Records from a collection
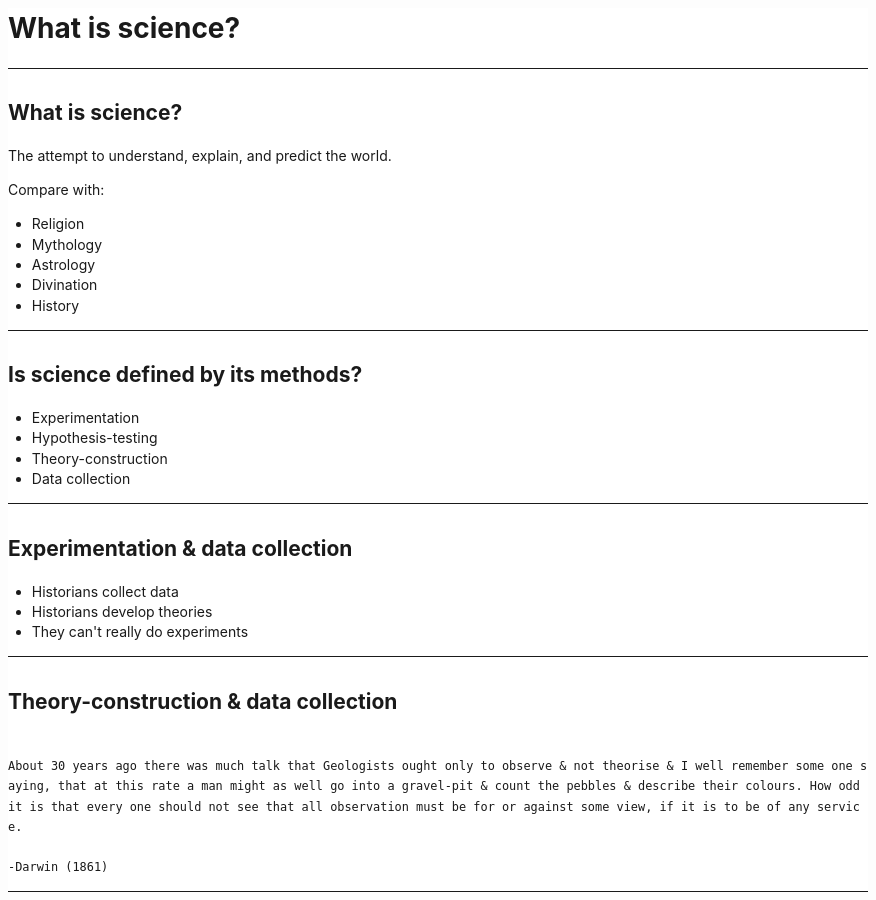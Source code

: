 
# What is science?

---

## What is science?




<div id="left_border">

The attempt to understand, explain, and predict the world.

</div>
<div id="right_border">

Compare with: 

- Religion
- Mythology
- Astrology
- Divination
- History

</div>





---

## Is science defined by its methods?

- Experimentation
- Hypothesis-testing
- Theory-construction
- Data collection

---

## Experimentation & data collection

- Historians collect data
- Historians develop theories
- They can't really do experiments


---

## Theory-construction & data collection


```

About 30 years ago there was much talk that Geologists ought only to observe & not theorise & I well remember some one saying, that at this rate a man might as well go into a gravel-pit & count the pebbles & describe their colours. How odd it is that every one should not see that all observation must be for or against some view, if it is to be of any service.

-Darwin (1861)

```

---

---

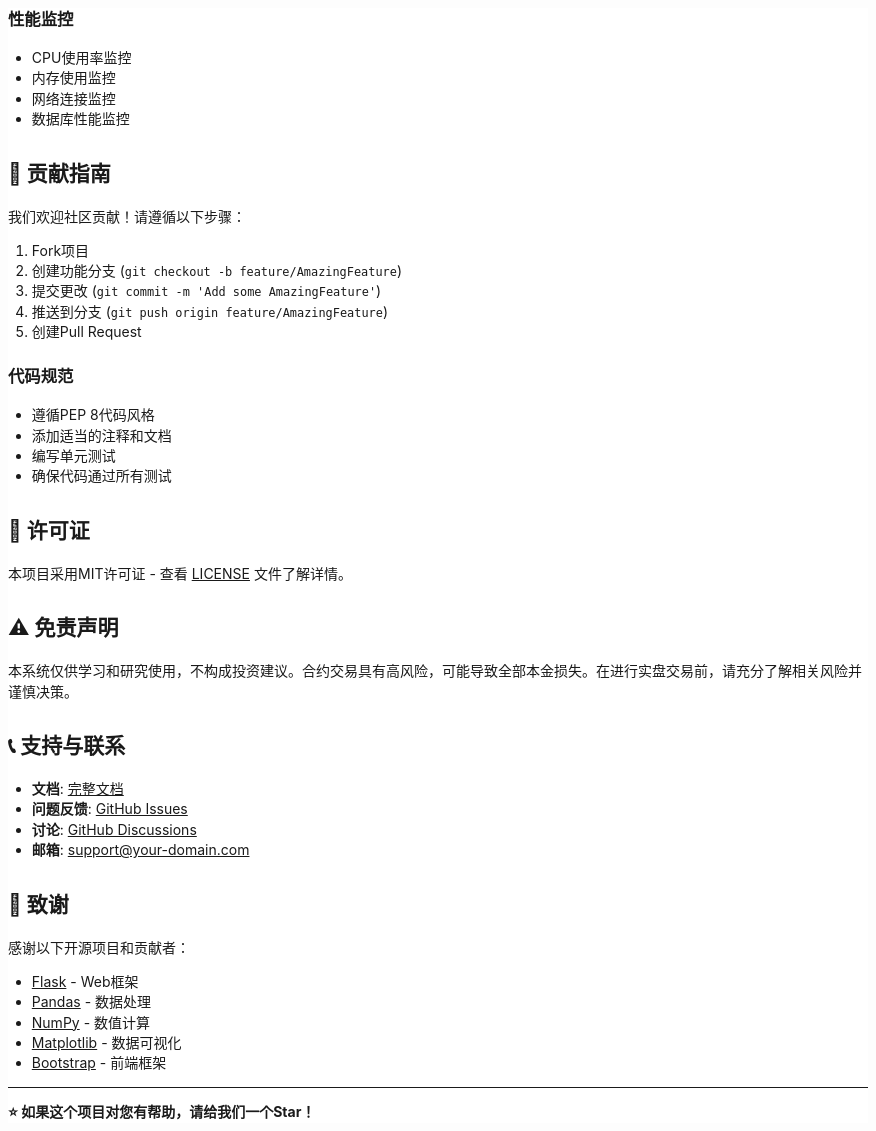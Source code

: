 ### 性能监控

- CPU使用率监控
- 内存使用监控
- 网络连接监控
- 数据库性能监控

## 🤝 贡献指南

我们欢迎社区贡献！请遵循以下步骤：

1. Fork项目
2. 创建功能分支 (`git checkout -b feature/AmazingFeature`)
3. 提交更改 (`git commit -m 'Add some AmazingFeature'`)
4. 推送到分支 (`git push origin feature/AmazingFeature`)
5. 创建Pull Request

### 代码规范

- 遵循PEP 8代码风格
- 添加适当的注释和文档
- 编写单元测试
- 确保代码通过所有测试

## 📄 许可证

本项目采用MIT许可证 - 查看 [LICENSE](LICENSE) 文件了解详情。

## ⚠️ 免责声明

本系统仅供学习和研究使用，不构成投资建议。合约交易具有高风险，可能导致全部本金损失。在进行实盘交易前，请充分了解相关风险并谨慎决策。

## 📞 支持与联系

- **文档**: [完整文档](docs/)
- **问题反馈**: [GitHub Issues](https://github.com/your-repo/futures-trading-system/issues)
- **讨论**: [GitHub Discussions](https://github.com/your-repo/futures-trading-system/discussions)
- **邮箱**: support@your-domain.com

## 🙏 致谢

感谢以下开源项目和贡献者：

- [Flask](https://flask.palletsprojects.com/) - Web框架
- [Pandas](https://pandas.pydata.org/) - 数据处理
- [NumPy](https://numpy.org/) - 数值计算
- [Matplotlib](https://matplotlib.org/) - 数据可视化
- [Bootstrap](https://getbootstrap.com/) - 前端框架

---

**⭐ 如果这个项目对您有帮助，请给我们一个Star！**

--

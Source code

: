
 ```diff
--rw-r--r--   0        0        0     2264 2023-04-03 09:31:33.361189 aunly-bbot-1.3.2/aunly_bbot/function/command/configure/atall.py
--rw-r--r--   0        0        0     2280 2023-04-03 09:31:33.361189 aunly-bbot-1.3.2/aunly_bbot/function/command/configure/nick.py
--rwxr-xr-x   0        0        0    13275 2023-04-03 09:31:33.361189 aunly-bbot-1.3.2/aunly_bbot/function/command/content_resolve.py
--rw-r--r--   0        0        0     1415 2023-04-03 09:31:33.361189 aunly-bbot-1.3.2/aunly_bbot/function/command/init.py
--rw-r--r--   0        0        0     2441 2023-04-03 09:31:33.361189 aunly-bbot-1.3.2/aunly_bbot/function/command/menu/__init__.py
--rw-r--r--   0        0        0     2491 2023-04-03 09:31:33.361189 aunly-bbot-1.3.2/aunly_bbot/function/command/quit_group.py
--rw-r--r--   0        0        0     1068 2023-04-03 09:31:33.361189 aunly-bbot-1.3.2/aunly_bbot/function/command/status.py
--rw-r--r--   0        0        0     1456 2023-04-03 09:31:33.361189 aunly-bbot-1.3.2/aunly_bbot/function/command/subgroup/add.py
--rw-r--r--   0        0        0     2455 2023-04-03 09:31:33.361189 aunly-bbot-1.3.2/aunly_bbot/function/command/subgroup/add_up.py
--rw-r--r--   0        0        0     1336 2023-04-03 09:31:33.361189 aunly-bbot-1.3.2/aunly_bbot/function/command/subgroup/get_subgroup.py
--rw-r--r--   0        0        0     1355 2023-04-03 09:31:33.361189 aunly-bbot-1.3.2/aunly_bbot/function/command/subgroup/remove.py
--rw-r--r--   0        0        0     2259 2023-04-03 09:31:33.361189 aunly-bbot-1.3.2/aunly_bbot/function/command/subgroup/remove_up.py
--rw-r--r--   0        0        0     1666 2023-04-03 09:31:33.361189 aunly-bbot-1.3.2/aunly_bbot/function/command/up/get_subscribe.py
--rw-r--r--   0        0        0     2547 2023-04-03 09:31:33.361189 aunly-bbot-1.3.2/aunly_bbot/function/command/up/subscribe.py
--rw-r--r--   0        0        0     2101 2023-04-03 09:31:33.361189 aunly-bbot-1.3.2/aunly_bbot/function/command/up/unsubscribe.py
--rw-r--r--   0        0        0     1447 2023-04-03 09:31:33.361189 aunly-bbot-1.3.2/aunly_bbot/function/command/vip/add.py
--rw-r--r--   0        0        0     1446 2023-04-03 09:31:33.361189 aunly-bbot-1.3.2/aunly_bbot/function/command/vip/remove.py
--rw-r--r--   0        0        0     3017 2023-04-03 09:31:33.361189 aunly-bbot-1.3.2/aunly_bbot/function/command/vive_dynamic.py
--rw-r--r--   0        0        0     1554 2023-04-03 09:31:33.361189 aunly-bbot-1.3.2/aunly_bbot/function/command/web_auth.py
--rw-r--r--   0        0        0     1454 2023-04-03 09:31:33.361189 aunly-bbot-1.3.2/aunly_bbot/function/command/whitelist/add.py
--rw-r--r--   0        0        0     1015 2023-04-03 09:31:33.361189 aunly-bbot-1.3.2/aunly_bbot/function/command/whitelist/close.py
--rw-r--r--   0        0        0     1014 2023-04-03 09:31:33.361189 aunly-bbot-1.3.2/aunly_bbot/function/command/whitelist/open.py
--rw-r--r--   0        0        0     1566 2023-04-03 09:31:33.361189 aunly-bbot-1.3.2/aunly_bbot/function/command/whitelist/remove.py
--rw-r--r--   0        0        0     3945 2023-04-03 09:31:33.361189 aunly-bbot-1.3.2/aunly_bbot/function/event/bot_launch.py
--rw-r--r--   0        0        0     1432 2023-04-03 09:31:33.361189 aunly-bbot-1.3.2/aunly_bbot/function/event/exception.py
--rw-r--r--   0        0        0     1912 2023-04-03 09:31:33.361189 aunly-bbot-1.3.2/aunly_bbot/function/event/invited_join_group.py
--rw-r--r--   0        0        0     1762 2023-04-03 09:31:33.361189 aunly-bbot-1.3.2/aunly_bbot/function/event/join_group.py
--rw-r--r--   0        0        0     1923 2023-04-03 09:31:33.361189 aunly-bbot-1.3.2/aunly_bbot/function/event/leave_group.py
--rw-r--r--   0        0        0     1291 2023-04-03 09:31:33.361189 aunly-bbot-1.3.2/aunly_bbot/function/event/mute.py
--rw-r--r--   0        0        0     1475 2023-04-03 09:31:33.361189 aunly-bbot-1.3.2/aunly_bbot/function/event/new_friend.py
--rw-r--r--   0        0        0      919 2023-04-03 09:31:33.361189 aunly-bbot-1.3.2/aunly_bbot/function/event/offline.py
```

(Work required)
Find the lines in the data that hold the word "your". Reply with how many there are and nothing more.

(Output of the exercise)
3